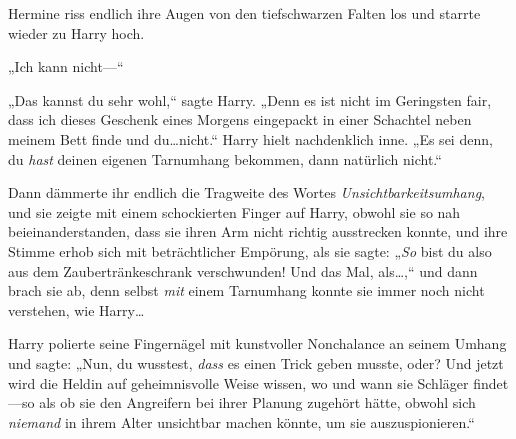Hermine riss endlich ihre Augen von den tiefschwarzen Falten los und starrte wieder zu Harry hoch.

„Ich kann nicht—“

„Das kannst du sehr wohl,“ sagte Harry. „Denn es ist nicht im Geringsten fair, dass ich dieses Geschenk eines Morgens eingepackt in einer Schachtel neben meinem Bett finde und du…nicht.“ Harry hielt nachdenklich inne. „Es sei denn, du \emph{hast} deinen eigenen Tarnumhang bekommen, dann natürlich nicht.“

Dann dämmerte ihr endlich die Tragweite des Wortes \emph{Unsichtbarkeitsumhang}, und sie zeigte mit einem schockierten Finger auf Harry, obwohl sie so nah beieinanderstanden, dass sie ihren Arm nicht richtig ausstrecken konnte, und ihre Stimme erhob sich mit beträchtlicher Empörung, als sie sagte: „\emph{So} bist du also aus dem Zaubertränkeschrank verschwunden! Und das Mal, als…,“ und dann brach sie ab, denn selbst \emph{mit} einem Tarnumhang konnte sie immer noch nicht verstehen, wie Harry…

Harry polierte seine Fingernägel mit kunstvoller Nonchalance an seinem Umhang und sagte: „Nun, du wusstest, \emph{dass} es einen Trick geben musste, oder? Und jetzt wird die Heldin auf geheimnisvolle Weise wissen, wo und wann sie Schläger findet—so als ob sie den Angreifern bei ihrer Planung zugehört hätte, obwohl sich \emph{niemand} in ihrem Alter unsichtbar machen könnte, um sie auszuspionieren.“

TASK ITEM:
Retype all the entries exactly; drop the pictures.

EXERCISE OUTPUT:
Hermine riss endlich ihre Augen von den tiefschwarzen Falten los und starrte wieder zu Harry hoch.

„Ich kann nicht—“

„Das kannst du sehr wohl,“ sagte Harry. „Denn es ist nicht im Geringsten fair, dass ich dieses Geschenk eines Morgens eingepackt in einer Schachtel neben meinem Bett finde und du…nicht.“ Harry hielt nachdenklich inne. „Es sei denn, du \emph{hast} deinen eigenen Tarnumhang bekommen, dann natürlich nicht.“

Dann dämmerte ihr endlich die Tragweite des Wortes \emph{Unsichtbarkeitsumhang}, und sie zeigte mit einem schockierten Finger auf Harry, obwohl sie so nah beieinanderstanden, dass sie ihren Arm nicht richtig ausstrecken konnte, und ihre Stimme erhob sich mit beträchtlicher Empörung, als sie sagte: „\emph{So} bist du also aus dem Zaubertränkeschrank verschwunden! Und das Mal, als…,“ und dann brach sie ab, denn selbst \emph{mit} einem Tarnumhang konnte sie immer noch nicht verstehen, wie Harry…

Harry polierte seine Fingernägel mit kunstvoller Nonchalance an seinem Umhang und sagte: „Nun, du wusstest, \emph{dass} es einen Trick geben musste, oder? Und jetzt wird die Heldin auf geheimnisvolle Weise wissen, wo und wann sie Schläger findet—so als ob sie den Angreifern bei ihrer Planung zugehört hätte, obwohl sich \emph{niemand} in ihrem Alter unsichtbar machen könnte, um sie auszuspionieren.“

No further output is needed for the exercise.